Le Nouvelliste : Quel est le véritable rôle de la lecture ?  

Jean-Robert Léonidas : Pour en saisir la finalité, il faut invoquer la notion de création littéraire. Les livres sont des affluents qui se jettent en amont pour agrandir le fleuve de la littérature et de la lecture. Pour être à la hauteur, l’écrivain doit lire, observer l’univers dont on dit qu’il est un énorme livre ouvert. Un auteur a donc beaucoup à dire et doit le faire avec art et mesure. Qui ne sut se borner ne sut jamais écrire (Boileau). Il en découle que la lecture est un immense lieu de partage, une conversation de qualité avec de grands esprits, ceux qui ont butiné pour nous apporter la substantifique moelle. Tout bon livre est un enrichissement pour le lecteur, un gracieux cadeau à l’humanité.  

LN: Que peut la littérature ?  

Elle a le pouvoir d’éliminer le temps et la distance, de faciliter un voyage dans le passé et le lointain, dans la nature et ses surprises, dans les arcanes de l’homme et son comportement souvent imprévisible. Elle dessille les yeux, permet de grandir, de se frotter à l’autre, d’accepter ses différences. Elle est le lieu de l’imaginaire qui élargit la vie en l’embellissant, grâce au rêve, grâce au style. C’est-à-dire une langue à part qui véhicule beauté, rythme et musique. Puisque la littérature reflète les émotions, elle est une arme à tranchant. Elle procure du bonheur, engendre parfois la colère. Je l’ai déjà dit ailleurs : « La bonne littérature ne naît pas généralement au beau milieu de la perfection. Elle est plutôt consubstantielle au traumatisme et à la douleur ».  

LN : Selon vous, pourquoi lire ?  

À travers la lecture, on prend contact avec l’autre, on échange, on apprend. Selon moi, c’est la première forme de télécommunication et de rencontre à distance. Cela se fait à travers les mots qui agissent sur notre intelligence et nos émotions. La lecture est donc un important outil de socialisation qui nous emmène hors des lisières de notre territoire immédiat, hors de notre écologie habituelle. Elle nous fournit une dimension additionnelle qui nous projette ailleurs. C’est ce que j’appellerais une socialisation au second degré.  

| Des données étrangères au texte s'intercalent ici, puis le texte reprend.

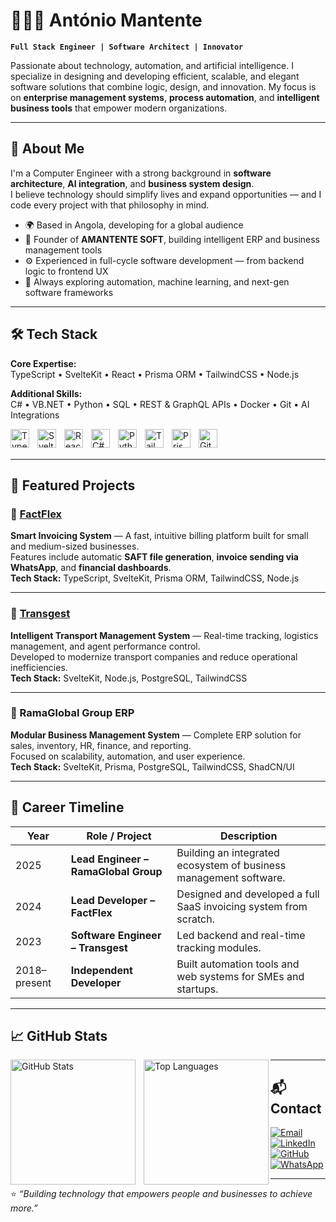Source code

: # 👨🏽‍💻 António Mantente

**`Full Stack Engineer | Software Architect | Innovator`**  

Passionate about technology, automation, and artificial intelligence. I specialize in designing and developing efficient, scalable, and elegant software solutions that combine logic, design, and innovation. My focus is on **enterprise management systems**, **process automation**, and **intelligent business tools** that empower modern organizations.  

---

## 🧠 About Me

I'm a Computer Engineer with a strong background in **software architecture**, **AI integration**, and **business system design**.  
I believe technology should simplify lives and expand opportunities — and I code every project with that philosophy in mind.  

- 🌍 Based in Angola, developing for a global audience  
- 💼 Founder of **AMANTENTE SOFT**, building intelligent ERP and business management tools  
- ⚙️ Experienced in full-cycle software development — from backend logic to frontend UX  
- 🚀 Always exploring automation, machine learning, and next-gen software frameworks  

---

## 🛠️ Tech Stack

**Core Expertise:**  
TypeScript • SvelteKit • React • Prisma ORM • TailwindCSS • Node.js  

**Additional Skills:**  
C# • VB.NET • Python • SQL • REST & GraphQL APIs • Docker • Git • AI Integrations  

<img align="left" alt="TypeScript" width="30px" style="padding-right:10px;" src="https://cdn.jsdelivr.net/gh/devicons/devicon/icons/typescript/typescript-original.svg"/>
<img align="left" alt="Svelte" width="30px" style="padding-right:10px;" src="https://cdn.jsdelivr.net/gh/devicons/devicon/icons/svelte/svelte-original.svg"/>
<img align="left" alt="React" width="30px" style="padding-right:10px;" src="https://cdn.jsdelivr.net/gh/devicons/devicon/icons/react/react-original.svg"/>
<img align="left" alt="C#" width="30px" style="padding-right:10px;" src="https://cdn.jsdelivr.net/gh/devicons/devicon/icons/csharp/csharp-original.svg"/>
<img align="left" alt="Python" width="30px" style="padding-right:10px;" src="https://cdn.jsdelivr.net/gh/devicons/devicon/icons/python/python-original.svg"/>
<img align="left" alt="TailwindCSS" width="30px" style="padding-right:10px;" src="https://cdn.jsdelivr.net/gh/devicons/devicon/icons/tailwindcss/tailwindcss-original.svg"/>
<img align="left" alt="Prisma" width="30px" style="padding-right:10px;" src="https://cdn.jsdelivr.net/gh/devicons/devicon/icons/prisma/prisma-original.svg"/>
<img align="left" alt="Git" width="30px" style="padding-right:10px;" src="https://cdn.jsdelivr.net/gh/devicons/devicon/icons/git/git-original.svg"/>

<br/><br/>

---

## 🚀 Featured Projects

### 🧾 [FactFlex](https://fact-flex.onrender.com/)
**Smart Invoicing System** — A fast, intuitive billing platform built for small and medium-sized businesses.  
Features include automatic **SAFT file generation**, **invoice sending via WhatsApp**, and **financial dashboards**.  
**Tech Stack:** TypeScript, SvelteKit, Prisma ORM, TailwindCSS, Node.js  

---

### 🚚 [Transgest](https://transgest.onrender.com/)
**Intelligent Transport Management System** — Real-time tracking, logistics management, and agent performance control.  
Developed to modernize transport companies and reduce operational inefficiencies.  
**Tech Stack:** SvelteKit, Node.js, PostgreSQL, TailwindCSS  

---

### 🏢 RamaGlobal Group ERP
**Modular Business Management System** — Complete ERP solution for sales, inventory, HR, finance, and reporting.  
Focused on scalability, automation, and user experience.  
**Tech Stack:** SvelteKit, Prisma, PostgreSQL, TailwindCSS, ShadCN/UI  

---

## 🧩 Career Timeline

| Year | Role / Project | Description |
|------|----------------|-------------|
| 2025 | **Lead Engineer – RamaGlobal Group** | Building an integrated ecosystem of business management software. |
| 2024 | **Lead Developer – FactFlex** | Designed and developed a full SaaS invoicing system from scratch. |
| 2023 | **Software Engineer – Transgest** | Led backend and real-time tracking modules. |
| 2018–present | **Independent Developer** | Built automation tools and web systems for SMEs and startups. |

---

## 📈 GitHub Stats

<p>
  <img align="left" alt="GitHub Stats" height="200" style="padding-right:10px;" src="https://github-readme-stats.vercel.app/api?username=anvimaa&show_icons=true&theme=tokyonight&include_all_commits=true&locale=en"/>
  <img align="left" alt="Top Languages" height="200" src="https://github-readme-stats.vercel.app/api/top-langs/?username=anvimaa&theme=tokyonight&layout=compact&custom_title=Languages&langs_count=9"/>
</p>



---

## 📬 Contact

<p align="left">
  <a href="mailto:anvimaa@gmail.com"><img alt="Email" src="https://img.shields.io/badge/Email-anvimaa@gmail.com-red?style=for-the-badge&logo=gmail"></a>
  <a href="https://linkedin.com/in/anvimaa"><img alt="LinkedIn" src="https://img.shields.io/badge/LinkedIn-António%20Mantente-blue?style=for-the-badge&logo=linkedin"></a>
  <a href="https://github.com/anvimaa"><img alt="GitHub" src="https://img.shields.io/badge/GitHub-anvimaa-black?style=for-the-badge&logo=github"></a>
  <a href="https://wa.me/244934342795"><img alt="WhatsApp" src="https://img.shields.io/badge/WhatsApp-+244934342795-green?style=for-the-badge&logo=whatsapp"></a>
</p>

---

⭐ *“Building technology that empowers people and businesses to achieve more.”*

LN: Qu’est-ce qui vous donne envie de lire ?  

La tentation de l’errance. Un besoin d’altérité. Un désir fou d’être oiseau, de s’envoler, de voyager, de s’évader, de connaître d’autres gens, d’autres mondes. C’est la façon la moins coûteuse de faire le tour de la terre, de partir en croisière le long des continents ou sur les grands fleuves du monde.  

LN: Quand vous lisez, que recherchez-vous dans un livre ?  

Mis à part les découvertes, la connaissance, l’apprentissage qui constituent en vérité la raison d’être d’une œuvre, c’est en plus la cerise sur le gâteau. Je veux dire le beau style, les figures de grammaire, la cadence, la mélodie, la danse des mots. Bref, le vertige que procurent la magie des phrases et la hauteur du texte.  

LN: Quels sont les livres qui vous ont le plus marqué, disons mieux enrichi, depuis vos débuts en littérature ?  

Les dix hommes noirs de Vilaire, Le caïman étoilé de Roumer, Paul et Virginie de Bernardin de Saint-Pierre, Le petit Chose d’Alphonse Daudet, Le Petit Prince et Vol de nuit de Saint-Exupéry, Journal d’un curé de Campagne de Bernanos, Climats d’André Maurois. Bien sûr deux incontournables Haïtiens : Gouverneurs de la rosée et Compère Général soleil. Mais je tiens à ressusciter un récit paysan d’une grande beauté, plein de vérités haïtiennes et de couleurs locales. Il est intitulé Marie Desormeaux, signé par Dieffen Azor, médecin et écrivain haïtien, préfacé par Pradel Pompilus et publié par Henri Deschamps. Je l’avais acheté depuis longtemps quand on pouvait aller chiner devant la cathédrale de Port-au-Prince, à la recherche de livres rares. Dieffen Azor n’est plus. La cathédrale non plus. Ma copie a été emportée par les eaux de l’ouragan Matthew qui a frappé Jérémie dans la nuit du 3 au 4 octobre 2016. On ne sait jamais, ce petit livre paysan digne d’être lu doit encore exister quelque part.  

LN: Il y a des lecteurs et lectrices qui lisent avec une bougie allumée, un air de jazz. Quel est votre rituel de lecture ?  

Je suis un musicien amateur, je taquine le piano, la guitare, la flûte traversière et le saxophone. Lorsque je ne suis pas en mode écriture et que la lecture m’attire et m’accapare, c’est le silence presque complet. Quand je lis, je m’éloigne de mes instruments. La musique syncopée de jazz que j’aime en soi provoquerait chez moi un douloureux inconfort. La fée de la lecture qui me hante est un esprit jaloux qui ne tolère aucune compétitrice. Elle se sent bien dans le frais matin de Jérémie, sous la charmille d’une vigne. À peine tolère-t-elle le susurrement d’une brise, quelques gouttes de rosée, et le bruit d’aile d’un ramier.  

LN : Quel est le roman qui vous a le plus aidé dans votre vie ? Quand je dis le plus aidé, cela veut dire un livre qui a changé votre vision de la vie. Qui vous a fait agir différemment. Un roman qui vous a frappé en plein cœur. Qui vous a donné un peu de souffle, de fraîcheur.  

Difficile d’en rester à un seul. Dans Mémoires d’Hadrien de Marguerite Yourcenar, j’ai appris à me mettre dans la peau de quelqu’un d’autre. Ainsi est né mon roman « À chacun son big bang » ( Zellige, Seine et Marne, France ). Ayant lu Belle du Seigneur d’Albert Cohen, l’écrivain en moi a dès lors affronté la langue avec plus d’audace. Avec Cent ans de solitude de Gabriel G. Marquez, j’ai appris à ne pas trop brider les embardées de l’imagination. Enfin, c’est dans La force du vertige du philosophe André Glucksman que j’ai puisé cette phrase bouleversante : Être exclusivement de droite ou exclusivement de gauche, c’est se condamner à une hémiplégie morale.  

LN : Si vous alliez sur une île déserte et aviez le choix d'y apporter un livre, lequel emporteriez-vous ?  

Cent ans de solitude de Gabriel Garcia Marquez. Et si je pouvais tricher un peu, j’y glisserais quelques pages du Cantique des Cantiques de Salomon, et le jardin du Prophète de Kahlil Gibran.